Networked and Distributed Computing Systems Laboratory (NDSL) is working on a number of research projects that improve the practice of design and implementation of networked computing systems.
The importance of a technological breakthrough for such systems grows with the recent advent of low-latency services (e.g., AR/VR) or high-computing applications (e.g., distributed deep learning). We deal with various problems that occur when the applications operate in data centers, cloud environments or mobile networks, and aim to propose novel systems that are unconventional, while taking advantage of new hardware devices.
AccelNIC: Accelerating Network Application via SmartNIC
In the face of exploding network traffic, such as in data centers, existing network stacks are already showing their performance limitations. To address this problem, this research project focuses on offloading repetitive operations in the transport layer (TCP/IP) and in data encryption (SSL) to a programmable network card that can flexibly provide new features.
CoDDL: GPU Cluster Management System for Distributed DL
Distributed deep learning (DL), which utilizes multiple GPUs, is widely used to reduce learning time, whereas a single GPU can require several months. Thus, efficient GPU resource allocation and management for multiple tenants is a critical issue in deep learning clusters with many GPUs. We are working on an efficient resource allocator and a scheduler system with consideration of deep learning model characteristics.

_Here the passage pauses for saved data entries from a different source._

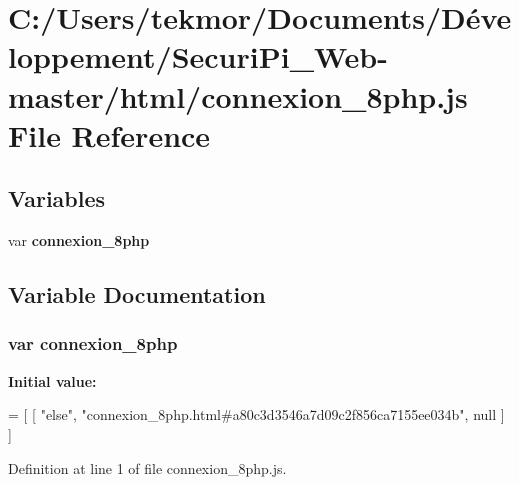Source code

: \section{C\+:/\+Users/tekmor/\+Documents/\+Développement/\+Securi\+Pi\+\_\+\+Web-\/master/html/connexion\+\_\+8php.js File Reference}
\label{connexion__8php_8js}
\subsection*{Variables}
\begin{DoxyCompactItemize}
\item 
var {\bf connexion\+\_\+8php}
\end{DoxyCompactItemize}


\subsection{Variable Documentation}
\subsubsection[{connexion\+\_\+8php}]{\setlength{\rightskip}{0pt plus 5cm}var connexion\+\_\+8php}\label{connexion__8php_8js_a47f3af3e0a6a81ecbf6296e9763e32f5}
{\bfseries Initial value\+:}
\begin{DoxyCode}
=
[
    [ \textcolor{stringliteral}{"else"}, \textcolor{stringliteral}{"connexion\_8php.html#a80c3d3546a7d09c2f856ca7155ee034b"}, null ]
]
\end{DoxyCode}


Definition at line 1 of file connexion\+\_\+8php.\+js.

Knowledge Caching: Low Latency Deep Learning Services with Deep Model Cache
Deep learning applications offer services that are closely related to our lives in the form of smart speakers. These applications are typically deployed in the cloud servers, but this approach has potential problems such as server computation limits and user information privacy. We propose and implement a system with a new approach, called a deep model cache, which handles user requests that often involve repetitive or sensitive personal information in the local environment.